▸ Exercise: When you reach the line containing "After drawing a", begin copying exactly, and keep going through the last line of the records below, copying nothing before it.

[Supplied entries]

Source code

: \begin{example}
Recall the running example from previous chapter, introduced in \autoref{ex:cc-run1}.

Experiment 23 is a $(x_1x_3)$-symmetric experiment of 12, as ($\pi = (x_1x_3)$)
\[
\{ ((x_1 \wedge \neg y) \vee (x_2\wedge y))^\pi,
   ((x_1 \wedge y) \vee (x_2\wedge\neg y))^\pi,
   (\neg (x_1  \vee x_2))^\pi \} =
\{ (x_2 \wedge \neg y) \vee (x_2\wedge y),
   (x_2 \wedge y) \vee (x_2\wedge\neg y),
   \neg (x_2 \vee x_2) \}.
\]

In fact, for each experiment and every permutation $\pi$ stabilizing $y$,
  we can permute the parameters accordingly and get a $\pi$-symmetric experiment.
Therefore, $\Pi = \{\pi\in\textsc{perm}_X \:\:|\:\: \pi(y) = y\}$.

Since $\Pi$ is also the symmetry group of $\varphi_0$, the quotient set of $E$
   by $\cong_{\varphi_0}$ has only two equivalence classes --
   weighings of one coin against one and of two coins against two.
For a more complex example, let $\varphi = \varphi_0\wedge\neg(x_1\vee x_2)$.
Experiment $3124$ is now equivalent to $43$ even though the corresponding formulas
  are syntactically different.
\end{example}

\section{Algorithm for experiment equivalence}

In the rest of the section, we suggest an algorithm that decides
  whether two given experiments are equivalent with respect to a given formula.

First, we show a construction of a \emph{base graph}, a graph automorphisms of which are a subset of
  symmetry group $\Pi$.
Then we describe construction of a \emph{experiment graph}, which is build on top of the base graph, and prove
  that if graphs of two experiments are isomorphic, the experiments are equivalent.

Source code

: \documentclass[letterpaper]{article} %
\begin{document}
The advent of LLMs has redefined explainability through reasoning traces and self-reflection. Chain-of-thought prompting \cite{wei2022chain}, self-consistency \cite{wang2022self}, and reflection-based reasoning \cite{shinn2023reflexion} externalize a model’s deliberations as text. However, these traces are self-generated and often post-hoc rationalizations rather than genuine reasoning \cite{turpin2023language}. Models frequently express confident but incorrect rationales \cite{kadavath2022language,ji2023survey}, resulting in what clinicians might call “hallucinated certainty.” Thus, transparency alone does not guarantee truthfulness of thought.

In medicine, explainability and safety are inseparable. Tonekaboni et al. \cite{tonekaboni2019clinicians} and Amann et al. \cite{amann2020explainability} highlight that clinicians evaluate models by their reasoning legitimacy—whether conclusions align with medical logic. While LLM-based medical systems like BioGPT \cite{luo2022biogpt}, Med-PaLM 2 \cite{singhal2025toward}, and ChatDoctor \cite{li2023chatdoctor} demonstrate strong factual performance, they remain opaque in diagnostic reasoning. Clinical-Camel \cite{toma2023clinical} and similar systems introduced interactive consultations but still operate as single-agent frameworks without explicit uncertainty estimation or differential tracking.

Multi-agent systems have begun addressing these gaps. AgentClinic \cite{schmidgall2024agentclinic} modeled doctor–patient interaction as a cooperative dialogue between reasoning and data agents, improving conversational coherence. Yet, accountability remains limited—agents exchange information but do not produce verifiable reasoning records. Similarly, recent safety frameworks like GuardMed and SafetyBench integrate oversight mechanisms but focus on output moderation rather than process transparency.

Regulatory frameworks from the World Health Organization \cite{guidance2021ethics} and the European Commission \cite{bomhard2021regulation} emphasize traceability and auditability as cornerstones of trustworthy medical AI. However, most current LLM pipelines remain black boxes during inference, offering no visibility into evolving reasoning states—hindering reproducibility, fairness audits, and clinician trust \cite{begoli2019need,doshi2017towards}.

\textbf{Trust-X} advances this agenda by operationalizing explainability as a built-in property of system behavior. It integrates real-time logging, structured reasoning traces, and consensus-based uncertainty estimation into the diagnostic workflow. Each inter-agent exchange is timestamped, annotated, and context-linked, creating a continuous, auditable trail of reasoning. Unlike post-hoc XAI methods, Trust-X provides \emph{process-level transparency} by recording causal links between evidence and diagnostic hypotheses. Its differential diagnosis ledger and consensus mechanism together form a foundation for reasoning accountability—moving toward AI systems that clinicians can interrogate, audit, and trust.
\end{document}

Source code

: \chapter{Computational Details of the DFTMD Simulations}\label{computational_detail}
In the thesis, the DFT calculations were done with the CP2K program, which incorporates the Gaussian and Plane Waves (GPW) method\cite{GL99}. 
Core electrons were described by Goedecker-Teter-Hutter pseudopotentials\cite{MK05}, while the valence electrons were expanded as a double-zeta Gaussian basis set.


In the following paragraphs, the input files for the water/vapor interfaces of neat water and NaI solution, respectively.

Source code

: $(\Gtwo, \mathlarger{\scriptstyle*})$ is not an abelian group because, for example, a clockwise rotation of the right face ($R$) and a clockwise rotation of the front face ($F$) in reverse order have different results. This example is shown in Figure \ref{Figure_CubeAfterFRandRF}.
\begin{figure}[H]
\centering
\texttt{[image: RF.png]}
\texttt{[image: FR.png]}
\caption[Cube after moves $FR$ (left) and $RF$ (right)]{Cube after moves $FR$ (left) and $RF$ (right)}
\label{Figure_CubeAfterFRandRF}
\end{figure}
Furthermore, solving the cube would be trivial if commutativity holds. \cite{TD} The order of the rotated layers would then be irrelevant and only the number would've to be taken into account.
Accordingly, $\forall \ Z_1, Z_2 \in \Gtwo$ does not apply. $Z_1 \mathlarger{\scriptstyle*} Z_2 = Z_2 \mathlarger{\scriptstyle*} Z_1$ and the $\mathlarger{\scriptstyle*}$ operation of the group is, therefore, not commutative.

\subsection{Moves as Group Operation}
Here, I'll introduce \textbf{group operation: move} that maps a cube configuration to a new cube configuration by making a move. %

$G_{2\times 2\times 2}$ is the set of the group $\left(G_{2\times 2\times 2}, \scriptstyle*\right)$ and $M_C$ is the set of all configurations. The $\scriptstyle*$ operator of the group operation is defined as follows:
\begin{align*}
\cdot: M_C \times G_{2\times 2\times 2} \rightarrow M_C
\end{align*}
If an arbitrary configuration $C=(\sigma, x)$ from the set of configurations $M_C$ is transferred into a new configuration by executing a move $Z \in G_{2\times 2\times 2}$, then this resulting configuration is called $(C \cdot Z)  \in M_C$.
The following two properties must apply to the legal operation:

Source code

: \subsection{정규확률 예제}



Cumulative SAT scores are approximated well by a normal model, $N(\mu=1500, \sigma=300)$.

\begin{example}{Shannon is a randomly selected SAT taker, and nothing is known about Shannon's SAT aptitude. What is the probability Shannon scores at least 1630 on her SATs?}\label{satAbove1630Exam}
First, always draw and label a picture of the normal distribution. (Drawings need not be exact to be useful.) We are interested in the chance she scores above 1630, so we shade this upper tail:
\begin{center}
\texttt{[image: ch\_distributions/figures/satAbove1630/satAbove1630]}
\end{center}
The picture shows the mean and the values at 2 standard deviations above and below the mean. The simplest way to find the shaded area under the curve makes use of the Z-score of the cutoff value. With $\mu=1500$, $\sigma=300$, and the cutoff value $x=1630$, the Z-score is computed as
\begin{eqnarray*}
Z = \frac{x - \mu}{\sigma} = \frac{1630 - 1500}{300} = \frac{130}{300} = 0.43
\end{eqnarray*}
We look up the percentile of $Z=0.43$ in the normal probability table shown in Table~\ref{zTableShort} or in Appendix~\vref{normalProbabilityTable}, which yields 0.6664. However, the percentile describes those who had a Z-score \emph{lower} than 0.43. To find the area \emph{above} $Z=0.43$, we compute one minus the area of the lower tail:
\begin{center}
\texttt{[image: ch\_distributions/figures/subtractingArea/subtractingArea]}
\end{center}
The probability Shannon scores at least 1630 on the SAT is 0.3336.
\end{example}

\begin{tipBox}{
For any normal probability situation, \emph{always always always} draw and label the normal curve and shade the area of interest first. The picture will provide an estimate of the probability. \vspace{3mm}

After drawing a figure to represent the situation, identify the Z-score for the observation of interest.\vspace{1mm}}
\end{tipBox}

[/Supplied entries]

▸ Solution:
After drawing a figure to represent the situation, identify the Z-score for the observation of interest.\vspace{1mm}}
\end{tipBox}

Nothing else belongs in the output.